The gold markets initially fell during the trading session to drop below the $1900 level, only to turn around and rally again. We have closed towards the top of the range, so that in and of itself is somewhat bullish; but at the end of the day, this is a market that has to make some type of decision, perhaps after the jobs report that comes out on Friday.
As things stand right now, I do not have any major interest in trying to put a lot of money into this market, but I think that longer term, people are going to continue to look at the gold market as a way to deal with inflation. Inflation certainly seems to be one of the biggest drivers of trading recently, this numbers have most certainly shown inflation to be a strengthening condition, not a weakening one. At this point, the market is likely to see a lot of back and forth action in this tight range that I have drawn on the chart, so I think that if you are a short-term trader, you will probably continue to go back and forth and play the range-bound situation. However, if you are looking at a bigger trade, it is a bit murkier.

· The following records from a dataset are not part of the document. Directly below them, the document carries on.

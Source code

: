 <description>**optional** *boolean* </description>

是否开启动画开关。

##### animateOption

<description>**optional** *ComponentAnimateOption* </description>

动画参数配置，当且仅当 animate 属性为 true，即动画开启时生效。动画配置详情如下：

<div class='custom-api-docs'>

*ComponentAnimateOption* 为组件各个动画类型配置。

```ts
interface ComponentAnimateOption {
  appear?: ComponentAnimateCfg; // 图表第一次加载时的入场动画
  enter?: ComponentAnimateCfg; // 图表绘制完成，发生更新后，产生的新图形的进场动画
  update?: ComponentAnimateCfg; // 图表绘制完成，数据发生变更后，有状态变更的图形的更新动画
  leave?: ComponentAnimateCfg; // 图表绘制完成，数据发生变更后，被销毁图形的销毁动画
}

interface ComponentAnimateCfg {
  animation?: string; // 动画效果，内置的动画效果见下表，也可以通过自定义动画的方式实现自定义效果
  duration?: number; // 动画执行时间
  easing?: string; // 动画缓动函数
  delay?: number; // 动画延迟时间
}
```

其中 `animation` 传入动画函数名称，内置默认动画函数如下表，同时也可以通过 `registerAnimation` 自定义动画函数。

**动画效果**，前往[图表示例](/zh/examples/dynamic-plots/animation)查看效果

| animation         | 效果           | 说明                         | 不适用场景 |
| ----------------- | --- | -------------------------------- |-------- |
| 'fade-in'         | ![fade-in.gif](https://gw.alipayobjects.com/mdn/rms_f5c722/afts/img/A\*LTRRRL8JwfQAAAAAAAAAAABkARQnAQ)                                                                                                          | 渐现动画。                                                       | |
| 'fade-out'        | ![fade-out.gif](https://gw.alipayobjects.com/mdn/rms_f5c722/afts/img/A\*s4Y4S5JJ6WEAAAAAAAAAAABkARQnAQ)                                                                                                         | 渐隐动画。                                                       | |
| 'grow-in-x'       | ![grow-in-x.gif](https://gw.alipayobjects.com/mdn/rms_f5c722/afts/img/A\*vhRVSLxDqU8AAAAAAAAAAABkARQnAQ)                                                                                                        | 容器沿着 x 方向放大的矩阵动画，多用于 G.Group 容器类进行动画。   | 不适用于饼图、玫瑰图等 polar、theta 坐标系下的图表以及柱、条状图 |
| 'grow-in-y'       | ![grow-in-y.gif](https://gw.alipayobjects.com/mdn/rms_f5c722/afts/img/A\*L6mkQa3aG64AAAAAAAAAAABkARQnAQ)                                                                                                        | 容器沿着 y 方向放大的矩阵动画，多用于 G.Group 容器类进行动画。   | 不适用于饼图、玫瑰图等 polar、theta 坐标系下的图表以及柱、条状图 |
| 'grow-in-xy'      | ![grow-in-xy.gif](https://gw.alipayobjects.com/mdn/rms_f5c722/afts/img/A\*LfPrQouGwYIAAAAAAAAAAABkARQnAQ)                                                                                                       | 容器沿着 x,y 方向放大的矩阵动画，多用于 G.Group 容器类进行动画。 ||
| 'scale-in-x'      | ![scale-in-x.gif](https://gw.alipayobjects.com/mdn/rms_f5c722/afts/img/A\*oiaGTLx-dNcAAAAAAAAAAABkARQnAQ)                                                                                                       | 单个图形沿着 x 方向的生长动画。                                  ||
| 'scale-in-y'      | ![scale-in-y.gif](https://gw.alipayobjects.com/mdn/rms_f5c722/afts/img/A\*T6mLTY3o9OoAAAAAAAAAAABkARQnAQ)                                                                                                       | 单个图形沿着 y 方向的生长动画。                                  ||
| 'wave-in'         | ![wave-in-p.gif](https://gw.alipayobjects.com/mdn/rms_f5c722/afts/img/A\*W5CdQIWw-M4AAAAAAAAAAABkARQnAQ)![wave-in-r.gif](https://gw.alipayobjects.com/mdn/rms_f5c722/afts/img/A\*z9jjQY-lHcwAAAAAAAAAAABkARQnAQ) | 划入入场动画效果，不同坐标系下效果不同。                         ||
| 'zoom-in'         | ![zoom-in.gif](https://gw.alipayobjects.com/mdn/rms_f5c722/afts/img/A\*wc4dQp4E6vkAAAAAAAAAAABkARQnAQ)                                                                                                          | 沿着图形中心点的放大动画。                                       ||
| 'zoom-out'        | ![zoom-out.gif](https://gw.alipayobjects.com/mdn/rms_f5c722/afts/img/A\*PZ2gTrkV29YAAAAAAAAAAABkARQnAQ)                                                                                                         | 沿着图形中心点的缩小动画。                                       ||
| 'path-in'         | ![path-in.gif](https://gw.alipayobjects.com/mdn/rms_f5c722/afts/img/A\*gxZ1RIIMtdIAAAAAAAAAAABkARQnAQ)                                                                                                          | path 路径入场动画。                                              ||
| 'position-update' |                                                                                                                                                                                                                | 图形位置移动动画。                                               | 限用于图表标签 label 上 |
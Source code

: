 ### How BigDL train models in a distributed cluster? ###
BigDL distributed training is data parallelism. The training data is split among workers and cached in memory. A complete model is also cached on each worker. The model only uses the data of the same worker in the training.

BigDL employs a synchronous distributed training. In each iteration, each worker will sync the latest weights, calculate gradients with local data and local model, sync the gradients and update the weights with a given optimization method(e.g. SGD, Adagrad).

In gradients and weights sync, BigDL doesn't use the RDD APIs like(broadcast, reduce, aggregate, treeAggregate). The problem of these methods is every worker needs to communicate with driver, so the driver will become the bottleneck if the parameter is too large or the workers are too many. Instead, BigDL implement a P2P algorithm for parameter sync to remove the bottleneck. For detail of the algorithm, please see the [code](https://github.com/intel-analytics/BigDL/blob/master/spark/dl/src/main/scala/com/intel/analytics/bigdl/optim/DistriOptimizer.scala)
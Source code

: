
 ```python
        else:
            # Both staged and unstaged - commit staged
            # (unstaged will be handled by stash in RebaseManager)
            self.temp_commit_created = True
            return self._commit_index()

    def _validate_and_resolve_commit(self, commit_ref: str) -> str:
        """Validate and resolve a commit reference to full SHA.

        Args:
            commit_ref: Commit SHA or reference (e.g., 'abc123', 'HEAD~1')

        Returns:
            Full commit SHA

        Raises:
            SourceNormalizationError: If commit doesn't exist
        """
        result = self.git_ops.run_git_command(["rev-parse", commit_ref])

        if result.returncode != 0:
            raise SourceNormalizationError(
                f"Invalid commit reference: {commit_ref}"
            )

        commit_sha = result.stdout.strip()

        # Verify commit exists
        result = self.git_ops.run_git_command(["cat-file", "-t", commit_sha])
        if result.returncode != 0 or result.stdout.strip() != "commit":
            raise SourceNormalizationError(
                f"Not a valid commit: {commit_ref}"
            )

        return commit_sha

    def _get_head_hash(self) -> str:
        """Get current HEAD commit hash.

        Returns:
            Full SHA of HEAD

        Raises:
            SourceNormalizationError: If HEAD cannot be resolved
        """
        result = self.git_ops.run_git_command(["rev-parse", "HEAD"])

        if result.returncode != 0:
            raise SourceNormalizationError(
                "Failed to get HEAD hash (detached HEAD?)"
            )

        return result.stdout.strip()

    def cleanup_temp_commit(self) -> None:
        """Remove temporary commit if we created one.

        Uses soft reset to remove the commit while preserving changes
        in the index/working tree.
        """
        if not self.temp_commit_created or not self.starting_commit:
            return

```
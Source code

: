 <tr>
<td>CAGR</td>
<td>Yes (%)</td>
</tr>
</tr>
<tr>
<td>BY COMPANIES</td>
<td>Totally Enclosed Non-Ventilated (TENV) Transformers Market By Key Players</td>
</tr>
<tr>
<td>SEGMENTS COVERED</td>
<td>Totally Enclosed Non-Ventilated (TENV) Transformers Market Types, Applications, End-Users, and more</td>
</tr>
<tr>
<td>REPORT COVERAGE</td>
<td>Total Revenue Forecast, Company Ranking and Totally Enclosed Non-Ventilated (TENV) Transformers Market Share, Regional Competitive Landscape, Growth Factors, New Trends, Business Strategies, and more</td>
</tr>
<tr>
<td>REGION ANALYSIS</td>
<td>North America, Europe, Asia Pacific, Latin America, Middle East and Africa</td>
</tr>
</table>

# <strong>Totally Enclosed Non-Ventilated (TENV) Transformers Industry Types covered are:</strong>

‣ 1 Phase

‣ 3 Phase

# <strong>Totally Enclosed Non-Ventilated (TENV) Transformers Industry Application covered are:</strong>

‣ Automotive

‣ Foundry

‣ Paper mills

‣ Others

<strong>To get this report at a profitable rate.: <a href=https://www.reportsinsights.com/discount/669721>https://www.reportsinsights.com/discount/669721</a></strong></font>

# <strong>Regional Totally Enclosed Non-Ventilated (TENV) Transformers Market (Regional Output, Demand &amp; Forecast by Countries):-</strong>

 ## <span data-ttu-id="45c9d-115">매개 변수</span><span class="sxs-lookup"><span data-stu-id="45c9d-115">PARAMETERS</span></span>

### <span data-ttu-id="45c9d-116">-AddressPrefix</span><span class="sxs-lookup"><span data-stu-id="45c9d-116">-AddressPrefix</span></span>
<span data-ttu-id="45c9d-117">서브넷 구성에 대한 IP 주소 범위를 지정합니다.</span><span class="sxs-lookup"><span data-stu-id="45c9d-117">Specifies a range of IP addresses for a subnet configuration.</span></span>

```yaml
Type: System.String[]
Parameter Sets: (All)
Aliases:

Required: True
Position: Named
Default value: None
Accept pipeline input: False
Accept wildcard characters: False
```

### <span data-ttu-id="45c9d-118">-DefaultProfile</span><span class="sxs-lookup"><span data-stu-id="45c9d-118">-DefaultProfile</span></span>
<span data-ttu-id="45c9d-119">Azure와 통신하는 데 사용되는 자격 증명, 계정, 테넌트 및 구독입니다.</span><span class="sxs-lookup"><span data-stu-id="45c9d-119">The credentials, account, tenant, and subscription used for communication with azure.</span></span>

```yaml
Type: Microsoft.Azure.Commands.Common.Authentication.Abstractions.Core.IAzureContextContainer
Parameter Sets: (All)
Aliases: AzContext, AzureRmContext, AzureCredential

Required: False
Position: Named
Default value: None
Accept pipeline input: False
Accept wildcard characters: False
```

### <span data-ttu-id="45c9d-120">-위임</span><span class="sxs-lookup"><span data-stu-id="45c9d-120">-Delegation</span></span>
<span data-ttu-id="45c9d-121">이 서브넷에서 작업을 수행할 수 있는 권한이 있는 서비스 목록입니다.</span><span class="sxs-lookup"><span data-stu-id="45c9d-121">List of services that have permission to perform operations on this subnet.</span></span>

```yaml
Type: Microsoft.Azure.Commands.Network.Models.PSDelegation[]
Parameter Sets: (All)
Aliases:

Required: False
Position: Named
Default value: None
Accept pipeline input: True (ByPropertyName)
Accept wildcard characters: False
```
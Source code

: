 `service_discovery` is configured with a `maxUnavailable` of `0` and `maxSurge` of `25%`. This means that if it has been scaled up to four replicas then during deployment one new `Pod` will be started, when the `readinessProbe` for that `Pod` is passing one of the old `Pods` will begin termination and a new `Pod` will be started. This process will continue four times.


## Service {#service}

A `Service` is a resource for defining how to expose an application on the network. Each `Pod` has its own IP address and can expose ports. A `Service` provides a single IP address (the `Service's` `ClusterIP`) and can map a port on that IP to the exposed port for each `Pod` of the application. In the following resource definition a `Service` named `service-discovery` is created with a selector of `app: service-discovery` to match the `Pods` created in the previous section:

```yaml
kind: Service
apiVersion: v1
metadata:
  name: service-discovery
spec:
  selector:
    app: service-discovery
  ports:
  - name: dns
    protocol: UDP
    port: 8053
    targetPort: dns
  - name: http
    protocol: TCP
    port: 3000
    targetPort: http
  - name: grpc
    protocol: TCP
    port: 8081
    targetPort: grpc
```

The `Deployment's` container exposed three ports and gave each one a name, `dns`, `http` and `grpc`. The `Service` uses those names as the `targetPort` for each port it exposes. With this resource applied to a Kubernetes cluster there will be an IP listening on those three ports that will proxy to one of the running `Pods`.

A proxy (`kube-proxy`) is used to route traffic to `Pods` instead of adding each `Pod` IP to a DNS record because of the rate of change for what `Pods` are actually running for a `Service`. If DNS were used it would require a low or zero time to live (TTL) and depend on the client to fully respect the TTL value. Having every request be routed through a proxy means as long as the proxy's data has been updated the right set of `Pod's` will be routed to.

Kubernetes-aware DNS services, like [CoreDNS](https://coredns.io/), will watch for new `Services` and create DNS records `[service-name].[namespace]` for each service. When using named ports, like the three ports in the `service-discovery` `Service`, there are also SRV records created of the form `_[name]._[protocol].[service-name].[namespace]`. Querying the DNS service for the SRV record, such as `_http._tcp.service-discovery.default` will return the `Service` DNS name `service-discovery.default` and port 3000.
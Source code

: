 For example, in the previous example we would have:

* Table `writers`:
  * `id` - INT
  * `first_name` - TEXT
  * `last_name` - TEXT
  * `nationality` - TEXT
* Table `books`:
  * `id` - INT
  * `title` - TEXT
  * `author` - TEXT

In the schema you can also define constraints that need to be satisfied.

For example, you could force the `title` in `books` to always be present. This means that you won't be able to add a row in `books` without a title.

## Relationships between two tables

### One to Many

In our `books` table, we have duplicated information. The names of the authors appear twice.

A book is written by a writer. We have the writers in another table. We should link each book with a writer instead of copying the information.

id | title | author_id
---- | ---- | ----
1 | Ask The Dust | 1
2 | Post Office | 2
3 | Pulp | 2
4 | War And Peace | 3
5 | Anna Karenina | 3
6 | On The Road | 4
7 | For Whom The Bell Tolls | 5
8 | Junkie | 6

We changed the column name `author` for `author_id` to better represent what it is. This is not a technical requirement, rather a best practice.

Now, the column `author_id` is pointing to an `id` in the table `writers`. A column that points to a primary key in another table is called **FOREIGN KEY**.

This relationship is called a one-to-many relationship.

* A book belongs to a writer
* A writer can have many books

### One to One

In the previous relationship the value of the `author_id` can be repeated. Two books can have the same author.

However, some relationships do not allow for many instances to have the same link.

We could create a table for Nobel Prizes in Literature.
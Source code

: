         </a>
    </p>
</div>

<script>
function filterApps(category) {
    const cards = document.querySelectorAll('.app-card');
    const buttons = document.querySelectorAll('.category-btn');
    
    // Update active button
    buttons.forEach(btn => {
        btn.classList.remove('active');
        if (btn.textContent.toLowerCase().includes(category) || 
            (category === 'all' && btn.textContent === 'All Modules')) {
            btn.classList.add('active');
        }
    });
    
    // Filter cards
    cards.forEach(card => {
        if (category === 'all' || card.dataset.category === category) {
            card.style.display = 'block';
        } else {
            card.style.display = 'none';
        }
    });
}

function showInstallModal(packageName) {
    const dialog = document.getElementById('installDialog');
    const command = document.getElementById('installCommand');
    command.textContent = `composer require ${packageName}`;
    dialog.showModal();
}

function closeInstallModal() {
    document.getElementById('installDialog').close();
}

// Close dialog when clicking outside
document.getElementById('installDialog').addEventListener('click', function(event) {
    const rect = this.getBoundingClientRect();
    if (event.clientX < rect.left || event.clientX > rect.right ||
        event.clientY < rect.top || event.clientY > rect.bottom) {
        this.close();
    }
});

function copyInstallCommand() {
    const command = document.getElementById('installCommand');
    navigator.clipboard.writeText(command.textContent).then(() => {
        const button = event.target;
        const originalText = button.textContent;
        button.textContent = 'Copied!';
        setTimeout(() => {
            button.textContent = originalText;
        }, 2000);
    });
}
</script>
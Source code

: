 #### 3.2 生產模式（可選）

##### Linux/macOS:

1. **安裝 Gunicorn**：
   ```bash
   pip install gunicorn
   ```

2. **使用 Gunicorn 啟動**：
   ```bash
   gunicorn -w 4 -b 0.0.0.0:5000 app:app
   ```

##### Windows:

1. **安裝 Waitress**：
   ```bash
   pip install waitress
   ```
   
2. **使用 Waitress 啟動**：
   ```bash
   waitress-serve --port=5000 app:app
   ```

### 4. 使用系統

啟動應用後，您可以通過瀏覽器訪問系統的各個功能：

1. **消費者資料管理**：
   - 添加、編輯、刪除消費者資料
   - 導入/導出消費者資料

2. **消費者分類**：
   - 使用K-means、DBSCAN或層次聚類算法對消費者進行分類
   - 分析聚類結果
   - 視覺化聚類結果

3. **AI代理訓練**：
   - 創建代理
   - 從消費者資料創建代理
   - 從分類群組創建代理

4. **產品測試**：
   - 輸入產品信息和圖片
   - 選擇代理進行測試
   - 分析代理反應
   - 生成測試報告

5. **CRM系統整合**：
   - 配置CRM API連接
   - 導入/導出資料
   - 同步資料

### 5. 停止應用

At this point, if the market broke down a bit, it is likely that we could go looking towards the $1850 level, possibly even the downtrend line, as the 50-day EMA is reaching towards it. That for me is the “floor in the market” that we are currently looking at, and if we were to break down below that level, it is likely that the market would go much lower. However, I do not think that is likely to happen anytime soon, as the inflationary bid continues to pick up. If we can break above the highs of the last several sessions, then it is likely that the market will go looking towards the $1950 level. That is an area that has been resistance a couple of times in the past, so I think it is going to take a significant amount of momentum to finally break through there. Perhaps the jobs report might be the excuse, but at this point it is still a range-bound situation from what I can see, perhaps trying to digest some of the recent gains.